If the user chooses only to bind like files, but the result is a single bound data.frame, output will be a list with one item. For example,
ipeds_init() |>
ipeds_select(instnm, stabbr) |>
ipeds_year(2022:2023) |>
ipeds_get(join = FALSE)
returns a list with one item: a data.frame with two observations per unique UNITID containing the UNITID, institution name, state abbreviation, year, and file name.
Choosing not to bind (which by default also sets
join = FALSE
),
ipeds_init() |>
ipeds_select(instnm, stabbr) |>
ipeds_year(2022:2023) |>
ipeds_get(bind = FALSE)
returns a list of two items: separate data.frames containing UNITID, institution name, state abbreviation, file name, and year for each year.
Returning to the original call, choosing either
join = FALSE
or bind = FALSE
,
ipeds_init() |>
ipeds_select(instnm, stabbr) |>
ipeds_year(2023) |>
ipeds_get(bind = FALSE)
will return a single data.frame in a list. Even though this is the
same data (with the addition of the file name in the data.frame) as was
returned in the first call — since all the requested data come from a
single complete data file — ripeds
returns a list instead
of a data.frame object for the sake of consistency.
Speed and memory
The first data request requires a table of current complete data
files to be in the tempdir()
. If ipeds_init()
does not find the table, one will be created by scraping the IPEDS
website, munging the results, and storing the table in
tempdir()
. This step does not take long and once completed,
will not need to be taken again for the rest of the session. Subsequent
data pulls of the same size will be a little faster for not having to
repeat this step.
When making a data call, ripeds
will first check whether
any of the required complete data files are located in the
tempdir()
(this is assuming the user does not have the
files on their machine and did not supply ipeds_init()
with
a local_dir
). Any missing files will be downloaded to the
tempdir()
. For the rest of the session, these files will be
available for subsequent data requests. This is especially useful in
interactive sessions in which the user makes multiple similar calls:
data in memory will not need to be downloaded again. This should make
additional calls faster as more necessary files are in memory.
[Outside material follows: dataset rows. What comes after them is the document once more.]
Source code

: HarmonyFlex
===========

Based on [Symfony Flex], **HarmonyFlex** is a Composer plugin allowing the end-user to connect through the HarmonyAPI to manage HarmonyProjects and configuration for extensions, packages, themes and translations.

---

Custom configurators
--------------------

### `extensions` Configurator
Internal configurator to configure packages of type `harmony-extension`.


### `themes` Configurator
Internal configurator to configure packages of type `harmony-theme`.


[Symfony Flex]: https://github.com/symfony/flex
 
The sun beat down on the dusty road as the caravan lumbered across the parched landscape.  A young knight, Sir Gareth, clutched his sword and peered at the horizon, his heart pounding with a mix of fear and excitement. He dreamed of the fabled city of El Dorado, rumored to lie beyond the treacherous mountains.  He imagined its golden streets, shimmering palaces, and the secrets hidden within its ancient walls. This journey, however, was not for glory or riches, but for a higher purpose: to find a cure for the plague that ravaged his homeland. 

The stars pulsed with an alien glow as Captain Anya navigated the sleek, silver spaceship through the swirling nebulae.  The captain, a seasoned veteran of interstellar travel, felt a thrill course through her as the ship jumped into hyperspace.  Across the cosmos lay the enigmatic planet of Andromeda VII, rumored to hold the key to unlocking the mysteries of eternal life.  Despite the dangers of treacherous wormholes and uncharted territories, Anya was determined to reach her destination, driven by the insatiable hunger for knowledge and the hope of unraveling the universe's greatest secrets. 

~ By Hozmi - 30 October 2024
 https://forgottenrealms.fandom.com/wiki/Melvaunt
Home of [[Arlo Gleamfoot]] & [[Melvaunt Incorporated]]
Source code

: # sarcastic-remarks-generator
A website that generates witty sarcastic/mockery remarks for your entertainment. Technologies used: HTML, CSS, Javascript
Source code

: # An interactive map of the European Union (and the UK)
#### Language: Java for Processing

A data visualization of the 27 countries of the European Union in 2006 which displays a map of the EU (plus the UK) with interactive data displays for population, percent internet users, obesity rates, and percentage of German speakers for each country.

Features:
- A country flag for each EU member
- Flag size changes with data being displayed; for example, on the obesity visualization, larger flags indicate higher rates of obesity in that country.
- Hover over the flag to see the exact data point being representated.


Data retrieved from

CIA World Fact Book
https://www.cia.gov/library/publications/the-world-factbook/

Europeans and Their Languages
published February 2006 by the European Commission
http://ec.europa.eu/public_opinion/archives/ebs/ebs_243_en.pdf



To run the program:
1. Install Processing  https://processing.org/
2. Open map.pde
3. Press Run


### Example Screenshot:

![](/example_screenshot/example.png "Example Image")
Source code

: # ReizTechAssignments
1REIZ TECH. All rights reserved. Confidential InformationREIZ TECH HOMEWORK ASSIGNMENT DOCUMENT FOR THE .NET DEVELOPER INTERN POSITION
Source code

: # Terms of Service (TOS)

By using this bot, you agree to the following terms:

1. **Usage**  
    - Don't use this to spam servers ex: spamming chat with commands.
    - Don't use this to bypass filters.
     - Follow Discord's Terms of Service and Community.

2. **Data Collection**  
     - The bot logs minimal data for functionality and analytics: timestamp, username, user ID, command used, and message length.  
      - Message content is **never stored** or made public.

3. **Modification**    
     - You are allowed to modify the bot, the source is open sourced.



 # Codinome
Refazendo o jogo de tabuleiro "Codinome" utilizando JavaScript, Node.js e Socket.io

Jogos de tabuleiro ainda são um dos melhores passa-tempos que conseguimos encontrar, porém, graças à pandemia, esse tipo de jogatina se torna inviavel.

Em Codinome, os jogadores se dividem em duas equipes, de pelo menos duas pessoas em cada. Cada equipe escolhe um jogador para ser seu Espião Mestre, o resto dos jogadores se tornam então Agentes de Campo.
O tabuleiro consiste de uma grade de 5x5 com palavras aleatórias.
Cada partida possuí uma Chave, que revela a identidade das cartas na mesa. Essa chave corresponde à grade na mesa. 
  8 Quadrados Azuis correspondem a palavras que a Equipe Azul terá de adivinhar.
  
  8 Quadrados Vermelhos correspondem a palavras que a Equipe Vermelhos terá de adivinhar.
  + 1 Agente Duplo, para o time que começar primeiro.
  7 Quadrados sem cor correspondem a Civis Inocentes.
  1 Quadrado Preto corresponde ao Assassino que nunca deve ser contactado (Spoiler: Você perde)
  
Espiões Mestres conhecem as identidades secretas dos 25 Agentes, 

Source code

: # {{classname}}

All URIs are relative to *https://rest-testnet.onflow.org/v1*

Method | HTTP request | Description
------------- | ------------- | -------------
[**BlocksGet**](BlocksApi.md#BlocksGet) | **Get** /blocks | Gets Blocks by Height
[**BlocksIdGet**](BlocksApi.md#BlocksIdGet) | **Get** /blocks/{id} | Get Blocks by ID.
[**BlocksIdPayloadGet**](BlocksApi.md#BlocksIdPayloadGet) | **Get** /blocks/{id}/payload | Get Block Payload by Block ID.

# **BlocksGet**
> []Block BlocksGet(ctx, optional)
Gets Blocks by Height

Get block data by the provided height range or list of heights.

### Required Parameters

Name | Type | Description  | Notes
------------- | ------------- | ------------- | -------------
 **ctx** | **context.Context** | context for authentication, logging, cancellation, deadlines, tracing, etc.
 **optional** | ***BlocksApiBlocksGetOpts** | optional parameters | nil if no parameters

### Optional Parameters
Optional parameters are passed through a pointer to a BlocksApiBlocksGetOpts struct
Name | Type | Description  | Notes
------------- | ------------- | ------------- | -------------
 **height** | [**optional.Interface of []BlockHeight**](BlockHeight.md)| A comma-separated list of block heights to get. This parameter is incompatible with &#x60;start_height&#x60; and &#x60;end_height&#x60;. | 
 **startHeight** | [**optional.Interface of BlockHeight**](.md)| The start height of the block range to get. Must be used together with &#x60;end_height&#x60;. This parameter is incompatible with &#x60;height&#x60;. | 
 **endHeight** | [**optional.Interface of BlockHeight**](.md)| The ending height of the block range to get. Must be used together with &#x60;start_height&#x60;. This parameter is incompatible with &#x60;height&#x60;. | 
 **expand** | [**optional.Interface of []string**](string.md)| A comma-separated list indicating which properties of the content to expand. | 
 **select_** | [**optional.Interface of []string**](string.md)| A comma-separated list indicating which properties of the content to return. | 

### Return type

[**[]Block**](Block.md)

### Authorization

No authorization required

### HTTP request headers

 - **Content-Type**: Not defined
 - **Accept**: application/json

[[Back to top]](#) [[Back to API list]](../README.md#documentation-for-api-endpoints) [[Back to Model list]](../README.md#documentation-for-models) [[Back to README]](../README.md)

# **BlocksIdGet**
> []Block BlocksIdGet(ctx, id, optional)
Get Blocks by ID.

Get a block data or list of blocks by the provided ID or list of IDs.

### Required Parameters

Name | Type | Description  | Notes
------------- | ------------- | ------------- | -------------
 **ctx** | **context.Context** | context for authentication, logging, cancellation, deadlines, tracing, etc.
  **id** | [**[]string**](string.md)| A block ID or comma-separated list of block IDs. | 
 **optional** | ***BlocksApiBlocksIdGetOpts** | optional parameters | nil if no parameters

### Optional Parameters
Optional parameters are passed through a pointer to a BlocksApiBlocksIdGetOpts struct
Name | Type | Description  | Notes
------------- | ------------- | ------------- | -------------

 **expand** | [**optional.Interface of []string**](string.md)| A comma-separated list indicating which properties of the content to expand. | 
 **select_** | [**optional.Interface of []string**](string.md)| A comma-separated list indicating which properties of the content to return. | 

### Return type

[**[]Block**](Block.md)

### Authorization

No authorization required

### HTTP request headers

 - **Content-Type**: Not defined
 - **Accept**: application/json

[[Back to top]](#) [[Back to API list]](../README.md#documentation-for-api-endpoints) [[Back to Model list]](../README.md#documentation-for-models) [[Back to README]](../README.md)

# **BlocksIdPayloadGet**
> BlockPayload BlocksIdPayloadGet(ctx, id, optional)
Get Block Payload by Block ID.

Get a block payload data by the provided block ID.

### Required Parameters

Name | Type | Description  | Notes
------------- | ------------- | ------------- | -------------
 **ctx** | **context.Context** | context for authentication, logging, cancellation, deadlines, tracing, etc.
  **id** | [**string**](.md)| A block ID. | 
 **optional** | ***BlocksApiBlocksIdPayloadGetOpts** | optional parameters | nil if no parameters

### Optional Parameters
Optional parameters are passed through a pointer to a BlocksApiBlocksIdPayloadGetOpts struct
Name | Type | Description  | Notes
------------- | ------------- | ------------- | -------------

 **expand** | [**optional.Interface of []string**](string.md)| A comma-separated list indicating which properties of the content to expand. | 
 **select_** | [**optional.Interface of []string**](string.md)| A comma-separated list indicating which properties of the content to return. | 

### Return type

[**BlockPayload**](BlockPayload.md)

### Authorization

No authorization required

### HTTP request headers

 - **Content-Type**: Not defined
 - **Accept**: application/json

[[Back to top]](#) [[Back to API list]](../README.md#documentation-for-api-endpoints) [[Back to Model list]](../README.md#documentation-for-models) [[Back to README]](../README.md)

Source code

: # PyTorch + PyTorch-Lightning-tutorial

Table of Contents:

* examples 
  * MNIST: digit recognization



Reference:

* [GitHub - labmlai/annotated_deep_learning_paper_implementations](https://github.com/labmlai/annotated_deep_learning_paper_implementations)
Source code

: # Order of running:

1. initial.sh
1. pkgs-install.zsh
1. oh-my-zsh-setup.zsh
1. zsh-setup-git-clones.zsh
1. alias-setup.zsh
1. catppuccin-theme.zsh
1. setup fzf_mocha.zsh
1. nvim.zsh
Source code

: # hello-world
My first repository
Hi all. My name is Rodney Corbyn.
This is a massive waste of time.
Individual complete data files are small: both the tables themselves
and the zipped file in which they are downloaded. For most computers and
situations, users should not find that they are taking up too much
memory via temporary file storage in tempdir()
. For older
computers or situations in which memory must be kept open, however,
users may wish to clear out their tempdir()
within a
session. If a user wants to keep the downloaded files,
ipeds_tmp_to_disk()
will save all IPEDS files in memory to
the chosen directory. If a user does not care to save the files, they
can just close the session and reopen a clean one. Alternatively, they
may want to use something like:
file.remove(list.files(tempdir(), full.names = TRUE, pattern = ".zip"))
WARNING The code above will remove all
*.zip
files from tempdir()
. If a user has
saved other zipped files to tempdir()
during the session,
these will be deleted as well.